After 3-stops exposure compensation, the Zomei ND8 filter was still underexposed −0.49 stop relative to the images without any filters. The ND4 filter was better (−0.17 stop) and the ND2 was good (+0.02 stop). The ND8 filter was effectively a ND11 filter (2^(3+0.49) = 2^3.49 = 11.2), i.e. the effect is stronger than 8×.
For comparison, exposure errors for two Kenko ND8 filters were much smaller at −0.14 and −0.12 stops.
The 3.3 average colour error for the Zomei ND8 filter exceeded a just noticeable difference (DE > 2) and the maximum was 6.4. Colour accuracy was satisfactory for the Zomei ND4 filter (average DE = 2.0) and good for the ND2 filter (average DE = 1.6).
For comparison, average colour errors for two Kenko ND8 filters were much smaller at 1.5 and 1.4 stops.
The following two charts highlight the colour differences when using the Zomei ND8 filter.
We can use a ColorChecker chart, Raw Therapee and Argyll CMS to evalute ND filters.

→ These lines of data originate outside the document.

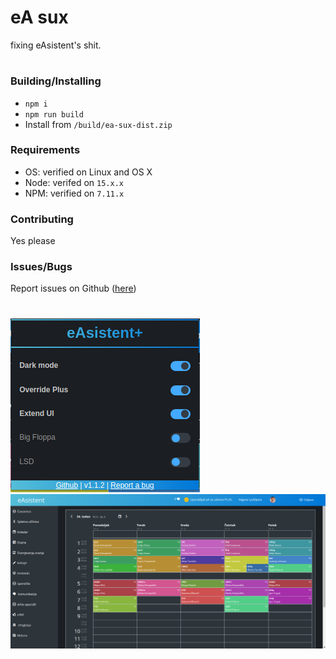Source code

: # eA sux
fixing eAsistent's shit.

#

### Building/Installing
- `npm i`
- `npm run build`
- Install from `/build/ea-sux-dist.zip`

### Requirements
- OS: verified on Linux and OS X
- Node: verifed on `15.x.x`
- NPM: verified on `7.11.x`

### Contributing
 Yes please

### Issues/Bugs
 Report issues on Github ([here](https://github.com/fubuki-fanclub/ea-sux/issues))


#

![Menu](/.images/menu.png)
![Screenshot](/.images/screenshot.png)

The Zomei ND filters were increasingly inaccurate for higher densities. Results for the Zomei ND8 filter were unsatisfactory. This doesn’t mean that filter is useless, however it is not the 8× (3 stop) and neutral density (DE < 2) filter that we want. Results for Kenko filters showed that accurate ND8 filters are achievable.
Disregarding the ND8, I purchased two Zomei ND filters for AUD22 (AUD11 each). The Kenko filter was AUD19 (for 58 mm diameter). I think it is worth paying more for better quality glass ND filters.